*** SUPPLIED MATERIAL Section Begins ***

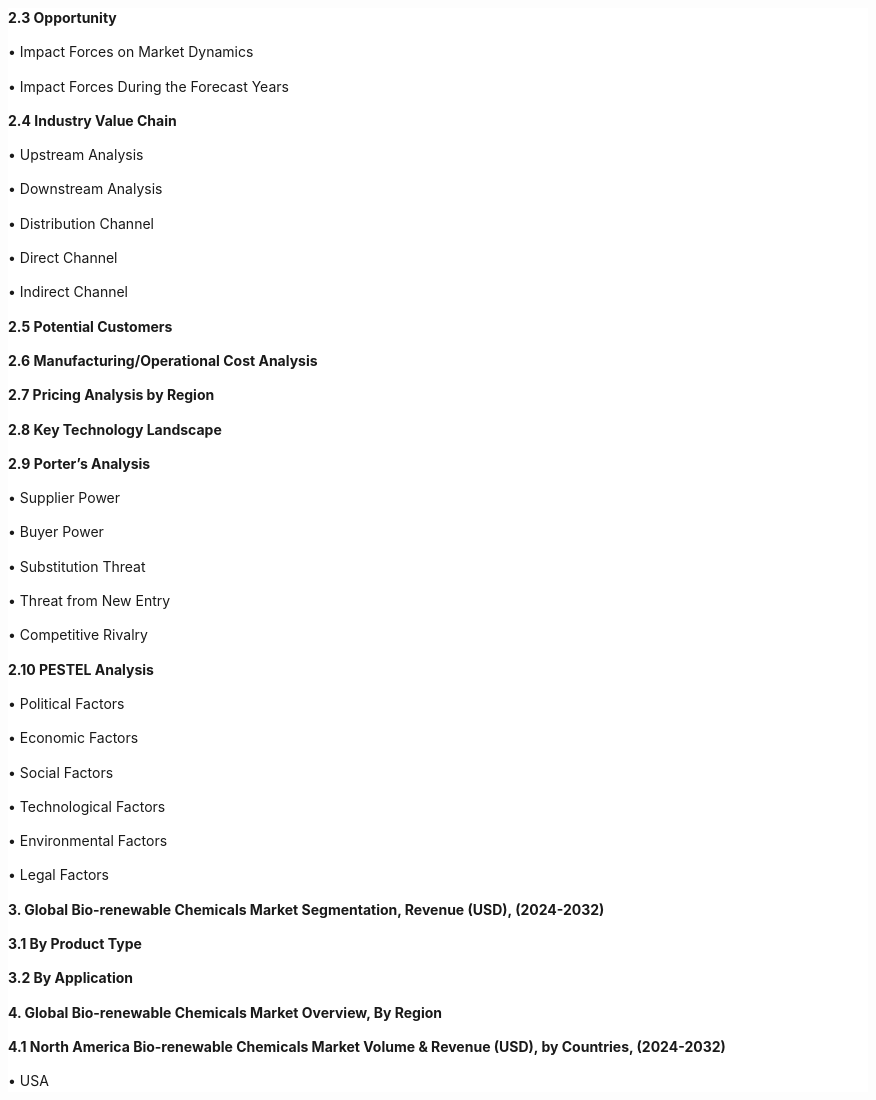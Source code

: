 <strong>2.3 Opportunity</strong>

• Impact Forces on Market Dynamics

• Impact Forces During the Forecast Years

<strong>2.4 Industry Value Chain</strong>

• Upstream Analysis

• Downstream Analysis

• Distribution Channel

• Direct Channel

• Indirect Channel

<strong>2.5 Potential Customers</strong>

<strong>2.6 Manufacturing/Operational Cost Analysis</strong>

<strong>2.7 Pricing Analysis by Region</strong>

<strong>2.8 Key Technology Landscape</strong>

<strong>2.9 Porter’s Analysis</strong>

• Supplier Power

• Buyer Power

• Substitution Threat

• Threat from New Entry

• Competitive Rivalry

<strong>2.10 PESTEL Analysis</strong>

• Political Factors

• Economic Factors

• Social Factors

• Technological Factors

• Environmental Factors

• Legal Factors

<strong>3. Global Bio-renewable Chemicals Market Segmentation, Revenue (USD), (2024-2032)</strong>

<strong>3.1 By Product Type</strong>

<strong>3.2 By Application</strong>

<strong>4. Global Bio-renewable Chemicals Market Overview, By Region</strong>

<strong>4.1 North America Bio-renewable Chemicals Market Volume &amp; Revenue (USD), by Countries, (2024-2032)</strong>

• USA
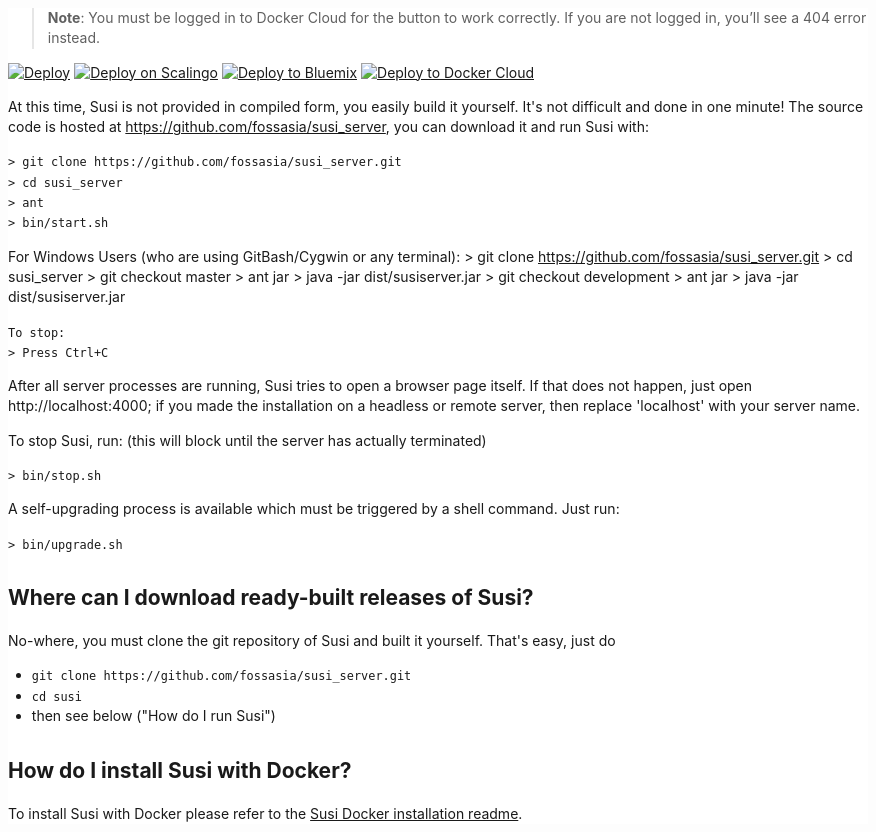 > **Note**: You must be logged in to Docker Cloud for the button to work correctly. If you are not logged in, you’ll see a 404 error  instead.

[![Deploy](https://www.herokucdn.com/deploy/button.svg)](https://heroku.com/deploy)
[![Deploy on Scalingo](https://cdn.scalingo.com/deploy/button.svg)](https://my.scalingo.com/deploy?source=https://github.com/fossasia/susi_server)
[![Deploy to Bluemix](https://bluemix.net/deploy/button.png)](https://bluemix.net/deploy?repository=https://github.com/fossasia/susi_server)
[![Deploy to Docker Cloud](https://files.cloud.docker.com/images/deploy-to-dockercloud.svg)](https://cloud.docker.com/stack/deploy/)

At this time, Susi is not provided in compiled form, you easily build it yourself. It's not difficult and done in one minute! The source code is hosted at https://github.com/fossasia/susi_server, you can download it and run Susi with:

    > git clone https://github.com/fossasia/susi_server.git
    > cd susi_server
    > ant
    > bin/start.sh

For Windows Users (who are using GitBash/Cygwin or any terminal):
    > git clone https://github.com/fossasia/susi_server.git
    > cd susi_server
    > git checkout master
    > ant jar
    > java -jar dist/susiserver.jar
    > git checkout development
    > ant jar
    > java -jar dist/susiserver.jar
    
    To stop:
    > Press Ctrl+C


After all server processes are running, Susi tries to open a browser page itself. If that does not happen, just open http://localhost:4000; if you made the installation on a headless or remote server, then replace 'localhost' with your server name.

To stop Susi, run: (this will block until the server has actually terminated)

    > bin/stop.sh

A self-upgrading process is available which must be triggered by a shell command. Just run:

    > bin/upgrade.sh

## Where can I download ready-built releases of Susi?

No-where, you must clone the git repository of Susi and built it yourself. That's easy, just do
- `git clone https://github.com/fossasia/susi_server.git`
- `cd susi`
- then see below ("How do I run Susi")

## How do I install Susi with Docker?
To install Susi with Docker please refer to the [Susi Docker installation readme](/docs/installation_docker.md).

*** SUPPLIED MATERIAL Section Ends ***

## PROBLEM DETAILS
Nothing outside the stretch above, from the line with "on Market Dynamics" through the line with "[![Deploy to Docker", is set down. Transcribe that stretch exactly, ends included, but not its pictures.

## ANSWER TO THIS TASK
• Impact Forces on Market Dynamics

• Impact Forces During the Forecast Years

<strong>2.4 Industry Value Chain</strong>

• Upstream Analysis

• Downstream Analysis

• Distribution Channel

• Direct Channel

• Indirect Channel

<strong>2.5 Potential Customers</strong>

<strong>2.6 Manufacturing/Operational Cost Analysis</strong>

<strong>2.7 Pricing Analysis by Region</strong>

<strong>2.8 Key Technology Landscape</strong>

<strong>2.9 Porter’s Analysis</strong>

• Supplier Power

• Buyer Power

• Substitution Threat

• Threat from New Entry

• Competitive Rivalry

<strong>2.10 PESTEL Analysis</strong>

• Political Factors

• Economic Factors

• Social Factors

• Technological Factors

• Environmental Factors

• Legal Factors

<strong>3. Global Bio-renewable Chemicals Market Segmentation, Revenue (USD), (2024-2032)</strong>

<strong>3.1 By Product Type</strong>

<strong>3.2 By Application</strong>

<strong>4. Global Bio-renewable Chemicals Market Overview, By Region</strong>

<strong>4.1 North America Bio-renewable Chemicals Market Volume &amp; Revenue (USD), by Countries, (2024-2032)</strong>

• USA
 > **Note**: You must be logged in to Docker Cloud for the button to work correctly. If you are not logged in, you’ll see a 404 error  instead.

[![Deploy](https://www.herokucdn.com/deploy/button.svg)](https://heroku.com/deploy)
[![Deploy on Scalingo](https://cdn.scalingo.com/deploy/button.svg)](https://my.scalingo.com/deploy?source=https://github.com/fossasia/susi_server)
[![Deploy to Bluemix](https://bluemix.net/deploy/button.png)](https://bluemix.net/deploy?repository=https://github.com/fossasia/susi_server)
[![Deploy to Docker Cloud](https://files.cloud.docker.com/images/deploy-to-dockercloud.svg)](https://cloud.docker.com/stack/deploy/)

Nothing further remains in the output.